Changing stroke rehab and research worldwide now.Time is Brain! trillions and trillions of neurons that DIE each day because there are NO effective hyperacute therapies besides tPA(only 12% effective). I have 523 posts on hyperacute therapy, enough for researchers to spend decades proving them out. These are my personal ideas and blog on stroke rehabilitation and stroke research. Do not attempt any of these without checking with your medical provider. Unless you join me in agitating, when you need these therapies they won't be there.

What this blog is for:

My blog is not to help survivors recover, it is to have the 10 million yearly stroke survivors light fires underneath their doctors, stroke hospitals and stroke researchers to get stroke solved. 100% recovery. The stroke medical world is completely failing at that goal, they don't even have it as a goal. Shortly after getting out of the hospital and getting NO information on the process or protocols of stroke rehabilitation and recovery I started searching on the internet and found that no other survivor received useful information. This is an attempt to cover all stroke rehabilitation information that should be readily available to survivors so they can talk with informed knowledge to their medical staff. It lays out what needs to be done to get stroke survivors closer to 100% recovery. It's quite disgusting that this information is not available from every stroke association and doctors group.

Friday, August 2, 2024

Perturbation-based estimation of within-stride cycle metabolic cost

 If your doctor and therapists can't use this to identify and correct your walking imperfections, then you need to find better ones.
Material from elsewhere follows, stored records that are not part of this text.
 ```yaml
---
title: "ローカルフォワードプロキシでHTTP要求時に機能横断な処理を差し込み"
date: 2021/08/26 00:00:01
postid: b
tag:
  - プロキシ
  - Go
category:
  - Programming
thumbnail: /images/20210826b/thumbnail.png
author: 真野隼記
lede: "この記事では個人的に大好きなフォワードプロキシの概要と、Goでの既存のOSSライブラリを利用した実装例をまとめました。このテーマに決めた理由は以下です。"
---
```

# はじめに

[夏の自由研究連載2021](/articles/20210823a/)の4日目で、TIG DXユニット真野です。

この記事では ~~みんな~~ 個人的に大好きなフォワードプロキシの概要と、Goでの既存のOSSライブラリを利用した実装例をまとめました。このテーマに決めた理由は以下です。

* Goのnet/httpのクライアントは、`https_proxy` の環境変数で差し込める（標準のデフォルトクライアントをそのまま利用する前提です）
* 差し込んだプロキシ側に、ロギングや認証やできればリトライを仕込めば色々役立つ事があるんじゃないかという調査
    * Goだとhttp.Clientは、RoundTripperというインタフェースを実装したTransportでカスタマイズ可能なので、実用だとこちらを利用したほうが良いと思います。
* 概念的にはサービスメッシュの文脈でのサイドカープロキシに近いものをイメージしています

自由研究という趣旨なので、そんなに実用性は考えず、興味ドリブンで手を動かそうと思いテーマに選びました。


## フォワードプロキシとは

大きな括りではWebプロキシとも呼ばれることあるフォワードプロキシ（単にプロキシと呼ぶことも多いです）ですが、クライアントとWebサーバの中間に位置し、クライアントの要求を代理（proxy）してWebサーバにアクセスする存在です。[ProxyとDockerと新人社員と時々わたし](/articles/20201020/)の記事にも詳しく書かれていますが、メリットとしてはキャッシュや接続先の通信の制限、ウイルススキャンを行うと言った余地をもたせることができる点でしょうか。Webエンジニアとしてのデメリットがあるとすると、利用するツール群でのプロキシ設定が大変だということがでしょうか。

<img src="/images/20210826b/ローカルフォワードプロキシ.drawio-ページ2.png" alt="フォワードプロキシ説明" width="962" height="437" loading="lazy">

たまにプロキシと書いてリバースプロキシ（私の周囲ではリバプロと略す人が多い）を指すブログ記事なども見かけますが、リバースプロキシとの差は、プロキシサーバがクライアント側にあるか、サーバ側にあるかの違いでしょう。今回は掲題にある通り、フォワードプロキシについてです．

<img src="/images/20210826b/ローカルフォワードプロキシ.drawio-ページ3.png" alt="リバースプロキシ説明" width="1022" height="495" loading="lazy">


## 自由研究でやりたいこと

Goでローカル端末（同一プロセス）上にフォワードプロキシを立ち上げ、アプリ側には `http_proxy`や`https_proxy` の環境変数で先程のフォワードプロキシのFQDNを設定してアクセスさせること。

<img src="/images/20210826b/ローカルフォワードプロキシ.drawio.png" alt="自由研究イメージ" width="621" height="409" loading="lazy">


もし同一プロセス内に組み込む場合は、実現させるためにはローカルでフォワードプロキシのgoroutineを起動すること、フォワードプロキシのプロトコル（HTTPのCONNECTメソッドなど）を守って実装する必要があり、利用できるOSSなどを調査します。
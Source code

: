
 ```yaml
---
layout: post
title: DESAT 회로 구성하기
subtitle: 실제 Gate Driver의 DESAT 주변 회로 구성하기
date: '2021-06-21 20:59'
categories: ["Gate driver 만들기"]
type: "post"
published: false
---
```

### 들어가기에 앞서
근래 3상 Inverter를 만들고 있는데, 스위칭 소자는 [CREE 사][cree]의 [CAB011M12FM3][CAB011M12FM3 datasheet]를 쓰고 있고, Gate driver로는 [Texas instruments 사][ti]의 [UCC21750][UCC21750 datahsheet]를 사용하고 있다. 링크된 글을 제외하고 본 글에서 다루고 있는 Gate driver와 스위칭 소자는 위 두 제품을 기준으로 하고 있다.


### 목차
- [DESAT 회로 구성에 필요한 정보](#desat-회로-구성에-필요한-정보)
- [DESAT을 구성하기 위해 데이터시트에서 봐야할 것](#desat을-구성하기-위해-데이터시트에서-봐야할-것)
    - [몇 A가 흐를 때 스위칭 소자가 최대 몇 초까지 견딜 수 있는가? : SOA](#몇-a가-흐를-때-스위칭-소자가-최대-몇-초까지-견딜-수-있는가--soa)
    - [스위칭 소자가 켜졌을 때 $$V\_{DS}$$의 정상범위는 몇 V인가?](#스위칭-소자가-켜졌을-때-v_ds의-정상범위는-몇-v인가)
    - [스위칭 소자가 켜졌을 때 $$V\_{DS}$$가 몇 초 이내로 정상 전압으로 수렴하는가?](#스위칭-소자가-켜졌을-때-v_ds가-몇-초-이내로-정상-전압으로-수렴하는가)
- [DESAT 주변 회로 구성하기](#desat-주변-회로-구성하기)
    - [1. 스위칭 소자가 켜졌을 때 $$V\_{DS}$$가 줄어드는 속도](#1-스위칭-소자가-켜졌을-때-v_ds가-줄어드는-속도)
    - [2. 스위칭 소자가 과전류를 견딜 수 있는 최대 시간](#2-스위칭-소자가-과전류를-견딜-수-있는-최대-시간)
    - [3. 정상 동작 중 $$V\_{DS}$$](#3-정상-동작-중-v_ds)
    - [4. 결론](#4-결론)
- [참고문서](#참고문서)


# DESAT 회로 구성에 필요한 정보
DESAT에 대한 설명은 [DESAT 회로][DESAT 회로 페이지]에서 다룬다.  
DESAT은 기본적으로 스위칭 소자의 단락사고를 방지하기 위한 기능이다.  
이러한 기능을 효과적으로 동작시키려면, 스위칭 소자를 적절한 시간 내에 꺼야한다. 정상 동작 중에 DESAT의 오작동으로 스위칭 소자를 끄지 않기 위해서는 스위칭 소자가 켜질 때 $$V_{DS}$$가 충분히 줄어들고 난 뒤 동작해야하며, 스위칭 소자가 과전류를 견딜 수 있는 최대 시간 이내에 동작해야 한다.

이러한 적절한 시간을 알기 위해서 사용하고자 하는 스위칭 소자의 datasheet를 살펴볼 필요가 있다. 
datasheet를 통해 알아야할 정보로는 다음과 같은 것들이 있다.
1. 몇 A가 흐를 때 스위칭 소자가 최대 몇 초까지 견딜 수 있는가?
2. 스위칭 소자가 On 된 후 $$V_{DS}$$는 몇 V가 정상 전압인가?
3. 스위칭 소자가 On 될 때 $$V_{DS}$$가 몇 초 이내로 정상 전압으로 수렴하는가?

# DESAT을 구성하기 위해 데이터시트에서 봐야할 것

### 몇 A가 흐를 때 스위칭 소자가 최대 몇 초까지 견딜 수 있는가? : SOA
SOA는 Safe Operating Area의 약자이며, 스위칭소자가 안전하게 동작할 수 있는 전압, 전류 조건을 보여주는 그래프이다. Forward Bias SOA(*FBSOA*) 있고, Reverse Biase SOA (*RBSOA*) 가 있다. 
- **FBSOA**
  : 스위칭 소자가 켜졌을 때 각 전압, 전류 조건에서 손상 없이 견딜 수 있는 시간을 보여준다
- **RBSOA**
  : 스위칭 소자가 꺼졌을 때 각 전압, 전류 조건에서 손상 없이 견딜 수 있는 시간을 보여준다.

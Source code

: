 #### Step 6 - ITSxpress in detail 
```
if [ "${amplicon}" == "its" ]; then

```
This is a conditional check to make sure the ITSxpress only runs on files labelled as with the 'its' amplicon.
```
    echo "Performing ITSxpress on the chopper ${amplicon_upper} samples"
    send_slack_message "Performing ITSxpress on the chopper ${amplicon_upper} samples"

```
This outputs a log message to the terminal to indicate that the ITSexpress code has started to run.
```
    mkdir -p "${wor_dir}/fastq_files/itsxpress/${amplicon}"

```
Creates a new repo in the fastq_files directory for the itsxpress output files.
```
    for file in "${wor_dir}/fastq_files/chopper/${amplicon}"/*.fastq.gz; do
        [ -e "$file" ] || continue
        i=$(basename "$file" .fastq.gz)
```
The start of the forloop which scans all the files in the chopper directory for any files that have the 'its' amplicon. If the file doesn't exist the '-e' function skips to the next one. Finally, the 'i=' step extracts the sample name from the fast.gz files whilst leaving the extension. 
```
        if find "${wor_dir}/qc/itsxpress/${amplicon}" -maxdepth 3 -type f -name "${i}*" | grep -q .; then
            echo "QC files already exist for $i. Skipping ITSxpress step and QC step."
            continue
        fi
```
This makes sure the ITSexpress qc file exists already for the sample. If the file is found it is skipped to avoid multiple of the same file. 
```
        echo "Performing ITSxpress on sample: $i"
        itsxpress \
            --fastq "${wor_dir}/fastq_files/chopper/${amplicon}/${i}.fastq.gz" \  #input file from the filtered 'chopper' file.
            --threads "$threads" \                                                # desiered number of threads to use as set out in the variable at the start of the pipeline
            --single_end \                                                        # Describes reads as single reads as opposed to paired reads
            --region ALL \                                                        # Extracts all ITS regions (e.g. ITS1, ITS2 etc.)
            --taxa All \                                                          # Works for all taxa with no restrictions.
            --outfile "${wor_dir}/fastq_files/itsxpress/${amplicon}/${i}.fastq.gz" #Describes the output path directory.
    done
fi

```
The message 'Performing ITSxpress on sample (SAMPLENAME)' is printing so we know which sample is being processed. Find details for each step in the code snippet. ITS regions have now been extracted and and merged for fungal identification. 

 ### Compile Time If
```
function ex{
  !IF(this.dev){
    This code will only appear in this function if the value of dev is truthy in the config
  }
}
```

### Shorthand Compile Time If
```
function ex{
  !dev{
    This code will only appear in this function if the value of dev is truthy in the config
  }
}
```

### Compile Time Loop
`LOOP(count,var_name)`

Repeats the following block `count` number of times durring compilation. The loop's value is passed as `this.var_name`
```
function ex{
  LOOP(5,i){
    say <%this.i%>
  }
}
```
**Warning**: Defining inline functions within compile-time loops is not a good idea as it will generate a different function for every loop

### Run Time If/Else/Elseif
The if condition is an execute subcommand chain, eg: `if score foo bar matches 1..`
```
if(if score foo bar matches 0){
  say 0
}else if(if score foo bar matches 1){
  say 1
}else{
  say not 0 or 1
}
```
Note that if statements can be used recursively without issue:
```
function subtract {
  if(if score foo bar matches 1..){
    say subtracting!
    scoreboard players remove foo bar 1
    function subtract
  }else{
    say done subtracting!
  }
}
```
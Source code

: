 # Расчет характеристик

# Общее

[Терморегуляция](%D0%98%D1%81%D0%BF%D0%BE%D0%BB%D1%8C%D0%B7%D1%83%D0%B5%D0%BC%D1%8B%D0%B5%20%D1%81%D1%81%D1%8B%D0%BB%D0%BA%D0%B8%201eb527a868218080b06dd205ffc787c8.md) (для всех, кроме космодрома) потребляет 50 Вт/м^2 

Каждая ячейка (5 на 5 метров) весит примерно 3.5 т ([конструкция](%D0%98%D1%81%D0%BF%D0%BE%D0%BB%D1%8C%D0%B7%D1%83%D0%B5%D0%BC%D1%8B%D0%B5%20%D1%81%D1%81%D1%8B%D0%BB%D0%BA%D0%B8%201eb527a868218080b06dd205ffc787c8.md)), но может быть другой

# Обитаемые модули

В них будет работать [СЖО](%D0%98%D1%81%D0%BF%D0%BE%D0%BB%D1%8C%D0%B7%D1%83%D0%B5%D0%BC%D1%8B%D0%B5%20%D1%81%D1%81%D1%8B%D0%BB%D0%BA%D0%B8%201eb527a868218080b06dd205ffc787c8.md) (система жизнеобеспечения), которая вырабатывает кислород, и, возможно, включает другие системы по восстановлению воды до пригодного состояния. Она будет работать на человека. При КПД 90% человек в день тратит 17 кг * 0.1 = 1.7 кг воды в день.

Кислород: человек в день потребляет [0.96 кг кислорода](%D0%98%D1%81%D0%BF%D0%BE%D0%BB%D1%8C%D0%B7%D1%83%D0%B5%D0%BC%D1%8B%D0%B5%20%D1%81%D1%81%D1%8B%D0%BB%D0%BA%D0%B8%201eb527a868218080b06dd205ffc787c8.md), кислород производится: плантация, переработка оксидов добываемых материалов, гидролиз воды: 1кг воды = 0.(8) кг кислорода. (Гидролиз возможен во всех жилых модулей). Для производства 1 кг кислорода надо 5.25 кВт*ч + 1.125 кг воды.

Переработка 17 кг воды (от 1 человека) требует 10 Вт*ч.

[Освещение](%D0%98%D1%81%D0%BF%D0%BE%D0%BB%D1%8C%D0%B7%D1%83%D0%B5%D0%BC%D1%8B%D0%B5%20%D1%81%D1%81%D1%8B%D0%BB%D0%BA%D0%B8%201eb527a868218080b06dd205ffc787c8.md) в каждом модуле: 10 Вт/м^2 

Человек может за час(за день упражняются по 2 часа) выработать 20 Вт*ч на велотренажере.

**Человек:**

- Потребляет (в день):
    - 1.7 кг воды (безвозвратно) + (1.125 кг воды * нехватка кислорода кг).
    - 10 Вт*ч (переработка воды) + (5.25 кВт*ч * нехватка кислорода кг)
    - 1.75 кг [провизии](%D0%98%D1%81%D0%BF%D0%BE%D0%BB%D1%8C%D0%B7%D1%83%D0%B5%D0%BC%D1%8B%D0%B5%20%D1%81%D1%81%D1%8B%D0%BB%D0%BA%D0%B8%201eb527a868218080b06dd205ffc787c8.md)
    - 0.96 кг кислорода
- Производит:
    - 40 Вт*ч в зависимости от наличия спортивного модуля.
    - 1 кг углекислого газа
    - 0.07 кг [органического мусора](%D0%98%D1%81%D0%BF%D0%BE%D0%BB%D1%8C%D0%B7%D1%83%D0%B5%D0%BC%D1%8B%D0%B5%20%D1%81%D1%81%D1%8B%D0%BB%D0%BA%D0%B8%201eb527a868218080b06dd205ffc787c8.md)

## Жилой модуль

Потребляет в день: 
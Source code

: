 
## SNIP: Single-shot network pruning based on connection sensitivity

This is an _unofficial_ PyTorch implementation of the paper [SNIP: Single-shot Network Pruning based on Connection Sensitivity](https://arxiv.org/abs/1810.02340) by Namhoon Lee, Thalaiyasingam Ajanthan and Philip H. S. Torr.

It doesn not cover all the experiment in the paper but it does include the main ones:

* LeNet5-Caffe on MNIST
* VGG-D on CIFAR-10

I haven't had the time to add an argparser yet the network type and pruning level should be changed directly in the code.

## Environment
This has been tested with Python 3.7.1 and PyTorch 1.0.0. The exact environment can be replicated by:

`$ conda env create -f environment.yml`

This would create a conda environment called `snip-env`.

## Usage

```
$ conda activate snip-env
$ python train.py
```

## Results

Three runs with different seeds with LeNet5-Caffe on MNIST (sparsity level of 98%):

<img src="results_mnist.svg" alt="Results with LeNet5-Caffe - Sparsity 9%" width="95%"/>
Perturbation-based estimation of within-stride cycle metabolic cost

Journal of NeuroEngineering and Rehabilitation volume 21, Article number: 131 (2024) Cite this article

Abstract

Metabolic cost greatly impacts trade-offs within a variety of human movements. Standard respiratory measurements only obtain the mean cost of a movement cycle, preventing understanding of the contributions of different phases in, for example, walking. We present a method that estimates the within-stride cost of walking by leveraging measurements under different force perturbations. The method reproduces time series with greater consistency (r = 0.55 and 0.80 in two datasets) than previous model-based estimations (r = 0.29). This perturbation-based method reveals how the cost of push-off (10%) is much smaller than would be expected from positive mechanical work (~ 70%). This work elucidates the costliest phases during walking, offering new targets for assistive devices and rehabilitation strategies.

Introduction

Metabolic cost is a critical measure used to characterize movement behavior [1,2,3]. Healthy walkers naturally adopt an energetically optimal stride cycle, for example, by walking with a step length [4] and knee flexion angle [5] that minimizes metabolic cost. Pathologies like stroke and cerebral palsy alter patients’ walking stride resulting in increases to metabolic cost by 60 to 300% [6, 7]. Such increases in metabolic cost correlate to drastic reductions in people’s mobility and overall quality of life [8, 9]. If we understand how stride cycle phases contribute to metabolic cost, therapies and devices may be better optimized to improve mobility (Fig. 1A).

Fig. 1
figure 1

Motivation. (A). Limitation of assessing stride-mean metabolic cost using breath-by-breath measurements. The upper figure illustrates an intervention resulting in a cost reduction (depicted in green) during push-off and a cost increase (depicted in brown) during swing. The stride-mean metabolic cost (displayed in bars) does not enable differentiation of these effects. The lower section of the figure illustrates how comprehending the costs associated with various phases could facilitate the enhancement of interventions. (B). Limited consistency between estimations of within-stride metabolic cost using model-based methods. The mean correlation between estimations is 0.29 (95% confidence interval (CI) = 0.03–0.43) [16, 19, 38, 41, 42]

Full size image

Measurements of metabolic cost are too slow to detect the contributions of different stride phases. Current methods to calculate energy from oxidative reactions include measuring respiratory CO2 production by ingesting water with a radioisotope (‘doubly labelled water method’), measuring oxidative heat production using a chamber (‘direct calorimetry’), and measuring O2 consumption from respiration (‘indirect calorimetry’) [10]. Indirect calorimetry is the fastest and most commonly used method for measuring metabolic cost during locomotion; however, it still requires averaging several minutes of breaths to be reliable [11,12,13]. A typical walking stride lasts about one second meaning current methods can only measure the mean metabolic cost following a bout of steady-state walking. Experiments that approximated the cost of the swing phase by recording cyclical leg swinging [14] and by measuring blood flow from injected microspheres in animals that are then sacrificed [15] suggest that the stride-mean metabolic cost does not necessarily represent the contributions of individual phases (‘within-stride metabolic cost’).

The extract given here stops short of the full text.